Understanding the Practice of Wrathful Deities in Tibetan Buddhism

"Sacred art is not just a representation of symbols and ideas. It is a direct experience of inner peace, free from attachment to the illusory solidity of the ego and the phenomenal world"   ~Matthieu Ricard

vajrayogini iconography

An art form is truly sacred when it awakens in the mind a direct experience deeper than our ordinary selves and the material world.

According to Buddhism, the essence of a fundamental quality of mind is one where it is in the state of peace and lucid clarity, something that lies beyond our thought-process. This transcendent state of mind is the Buddha-nature, the primordial wisdom. The primordial wisdom and compassion are always present within every sentient being, overruled by ignorance. Buddhism says that ignorance is not only a lack of knowledge but a consistent apathy towards the true state of mind. In fact, it is ignorance that divides things into self and other, near and far, good or bad, and that sees things as having a true, substantial existence.
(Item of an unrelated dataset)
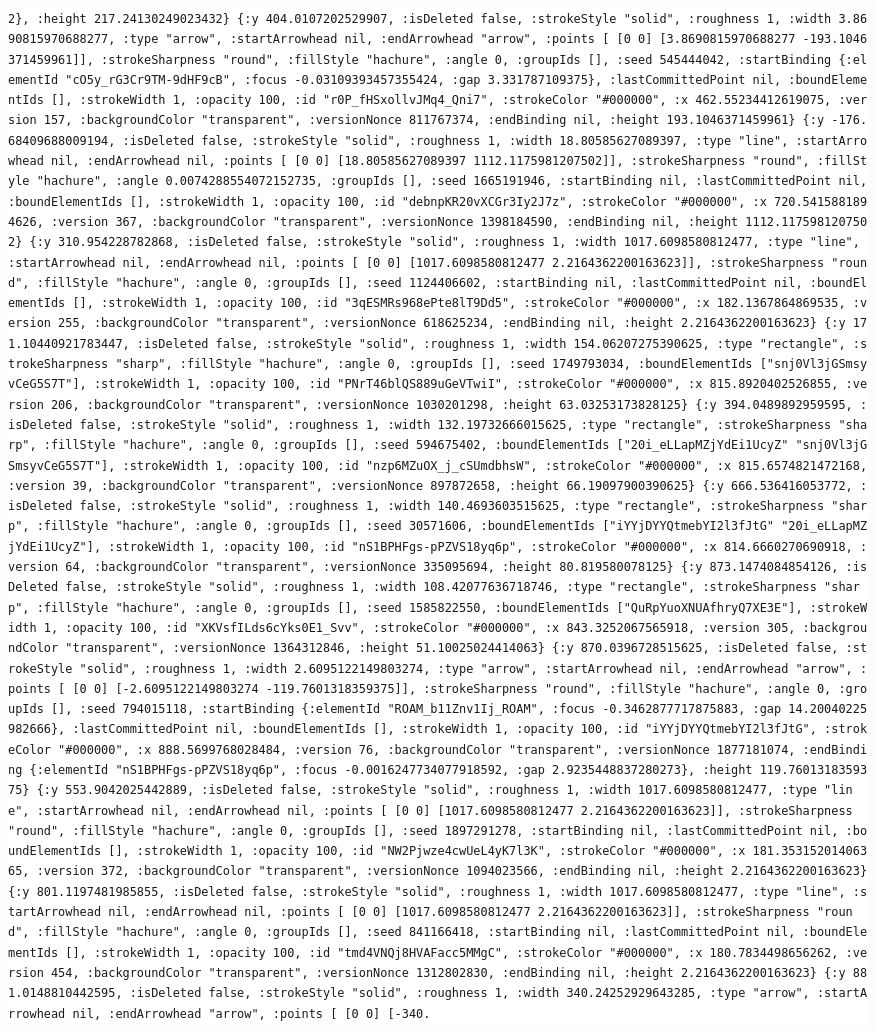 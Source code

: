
```}}
2}, :height 217.24130249023432} {:y 404.0107202529907, :isDeleted false, :strokeStyle "solid", :roughness 1, :width 3.8690815970688277, :type "arrow", :startArrowhead nil, :endArrowhead "arrow", :points [ [0 0] [3.8690815970688277 -193.1046371459961]], :strokeSharpness "round", :fillStyle "hachure", :angle 0, :groupIds [], :seed 545444042, :startBinding {:elementId "cO5y_rG3Cr9TM-9dHF9cB", :focus -0.03109393457355424, :gap 3.331787109375}, :lastCommittedPoint nil, :boundElementIds [], :strokeWidth 1, :opacity 100, :id "r0P_fHSxollvJMq4_Qni7", :strokeColor "#000000", :x 462.55234412619075, :version 157, :backgroundColor "transparent", :versionNonce 811767374, :endBinding nil, :height 193.1046371459961} {:y -176.68409688009194, :isDeleted false, :strokeStyle "solid", :roughness 1, :width 18.80585627089397, :type "line", :startArrowhead nil, :endArrowhead nil, :points [ [0 0] [18.80585627089397 1112.1175981207502]], :strokeSharpness "round", :fillStyle "hachure", :angle 0.0074288554072152735, :groupIds [], :seed 1665191946, :startBinding nil, :lastCommittedPoint nil, :boundElementIds [], :strokeWidth 1, :opacity 100, :id "debnpKR20vXCGr3Iy2J7z", :strokeColor "#000000", :x 720.5415881894626, :version 367, :backgroundColor "transparent", :versionNonce 1398184590, :endBinding nil, :height 1112.1175981207502} {:y 310.954228782868, :isDeleted false, :strokeStyle "solid", :roughness 1, :width 1017.6098580812477, :type "line", :startArrowhead nil, :endArrowhead nil, :points [ [0 0] [1017.6098580812477 2.2164362200163623]], :strokeSharpness "round", :fillStyle "hachure", :angle 0, :groupIds [], :seed 1124406602, :startBinding nil, :lastCommittedPoint nil, :boundElementIds [], :strokeWidth 1, :opacity 100, :id "3qESMRs968ePte8lT9Dd5", :strokeColor "#000000", :x 182.1367864869535, :version 255, :backgroundColor "transparent", :versionNonce 618625234, :endBinding nil, :height 2.2164362200163623} {:y 171.10440921783447, :isDeleted false, :strokeStyle "solid", :roughness 1, :width 154.06207275390625, :type "rectangle", :strokeSharpness "sharp", :fillStyle "hachure", :angle 0, :groupIds [], :seed 1749793034, :boundElementIds ["snj0Vl3jGSmsyvCeG5S7T"], :strokeWidth 1, :opacity 100, :id "PNrT46blQS889uGeVTwiI", :strokeColor "#000000", :x 815.8920402526855, :version 206, :backgroundColor "transparent", :versionNonce 1030201298, :height 63.03253173828125} {:y 394.0489892959595, :isDeleted false, :strokeStyle "solid", :roughness 1, :width 132.19732666015625, :type "rectangle", :strokeSharpness "sharp", :fillStyle "hachure", :angle 0, :groupIds [], :seed 594675402, :boundElementIds ["20i_eLLapMZjYdEi1UcyZ" "snj0Vl3jGSmsyvCeG5S7T"], :strokeWidth 1, :opacity 100, :id "nzp6MZuOX_j_cSUmdbhsW", :strokeColor "#000000", :x 815.6574821472168, :version 39, :backgroundColor "transparent", :versionNonce 897872658, :height 66.19097900390625} {:y 666.536416053772, :isDeleted false, :strokeStyle "solid", :roughness 1, :width 140.4693603515625, :type "rectangle", :strokeSharpness "sharp", :fillStyle "hachure", :angle 0, :groupIds [], :seed 30571606, :boundElementIds ["iYYjDYYQtmebYI2l3fJtG" "20i_eLLapMZjYdEi1UcyZ"], :strokeWidth 1, :opacity 100, :id "nS1BPHFgs-pPZVS18yq6p", :strokeColor "#000000", :x 814.6660270690918, :version 64, :backgroundColor "transparent", :versionNonce 335095694, :height 80.819580078125} {:y 873.1474084854126, :isDeleted false, :strokeStyle "solid", :roughness 1, :width 108.42077636718746, :type "rectangle", :strokeSharpness "sharp", :fillStyle "hachure", :angle 0, :groupIds [], :seed 1585822550, :boundElementIds ["QuRpYuoXNUAfhryQ7XE3E"], :strokeWidth 1, :opacity 100, :id "XKVsfILds6cYks0E1_Svv", :strokeColor "#000000", :x 843.3252067565918, :version 305, :backgroundColor "transparent", :versionNonce 1364312846, :height 51.10025024414063} {:y 870.0396728515625, :isDeleted false, :strokeStyle "solid", :roughness 1, :width 2.6095122149803274, :type "arrow", :startArrowhead nil, :endArrowhead "arrow", :points [ [0 0] [-2.6095122149803274 -119.7601318359375]], :strokeSharpness "round", :fillStyle "hachure", :angle 0, :groupIds [], :seed 794015118, :startBinding {:elementId "ROAM_b11Znv1Ij_ROAM", :focus -0.3462877717875883, :gap 14.20040225982666}, :lastCommittedPoint nil, :boundElementIds [], :strokeWidth 1, :opacity 100, :id "iYYjDYYQtmebYI2l3fJtG", :strokeColor "#000000", :x 888.5699768028484, :version 76, :backgroundColor "transparent", :versionNonce 1877181074, :endBinding {:elementId "nS1BPHFgs-pPZVS18yq6p", :focus -0.0016247734077918592, :gap 2.9235448837280273}, :height 119.7601318359375} {:y 553.9042025442889, :isDeleted false, :strokeStyle "solid", :roughness 1, :width 1017.6098580812477, :type "line", :startArrowhead nil, :endArrowhead nil, :points [ [0 0] [1017.6098580812477 2.2164362200163623]], :strokeSharpness "round", :fillStyle "hachure", :angle 0, :groupIds [], :seed 1897291278, :startBinding nil, :lastCommittedPoint nil, :boundElementIds [], :strokeWidth 1, :opacity 100, :id "NW2Pjwze4cwUeL4yK7l3K", :strokeColor "#000000", :x 181.35315201406365, :version 372, :backgroundColor "transparent", :versionNonce 1094023566, :endBinding nil, :height 2.2164362200163623} {:y 801.1197481985855, :isDeleted false, :strokeStyle "solid", :roughness 1, :width 1017.6098580812477, :type "line", :startArrowhead nil, :endArrowhead nil, :points [ [0 0] [1017.6098580812477 2.2164362200163623]], :strokeSharpness "round", :fillStyle "hachure", :angle 0, :groupIds [], :seed 841166418, :startBinding nil, :lastCommittedPoint nil, :boundElementIds [], :strokeWidth 1, :opacity 100, :id "tmd4VNQj8HVAFacc5MMgC", :strokeColor "#000000", :x 180.7834498656262, :version 454, :backgroundColor "transparent", :versionNonce 1312802830, :endBinding nil, :height 2.2164362200163623} {:y 881.0148810442595, :isDeleted false, :strokeStyle "solid", :roughness 1, :width 340.24252929643285, :type "arrow", :startArrowhead nil, :endArrowhead "arrow", :points [ [0 0] [-340.
```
On the other hand, the primordial wisdom sees that the nature of everything is emptiness, Shunyata, the view of emptiness. It is the understanding that phenomena are devoid of intrinsic, autonomous, and permanent existence. Although it might at first seem a nihilistic view of the world, this is far from being the case. Emptiness does not imply nothingness. Rather refers to the infinite potential for phenomena to appear in a vast network of interdependent processes-which would be impossible if everything consisted of inert, immutable, self-contained entities.

So, how can we understand the Wrathful Deities and their gruesome appearances, which are the focus of many contemplative practices in Tibetan Buddhism?

"Wrathfulness is a way of depicting the formidable energy of compassion that cannot bear the sufferings of beings. There is no trace of hatred or anger in it".

It is simply a way in which the peaceful free nature of primordial wisdom  manifest, a very dynamic way required to beings from particular kinds of suffering."

The following symbolisms associated with the wrathful deities will make this view clearer.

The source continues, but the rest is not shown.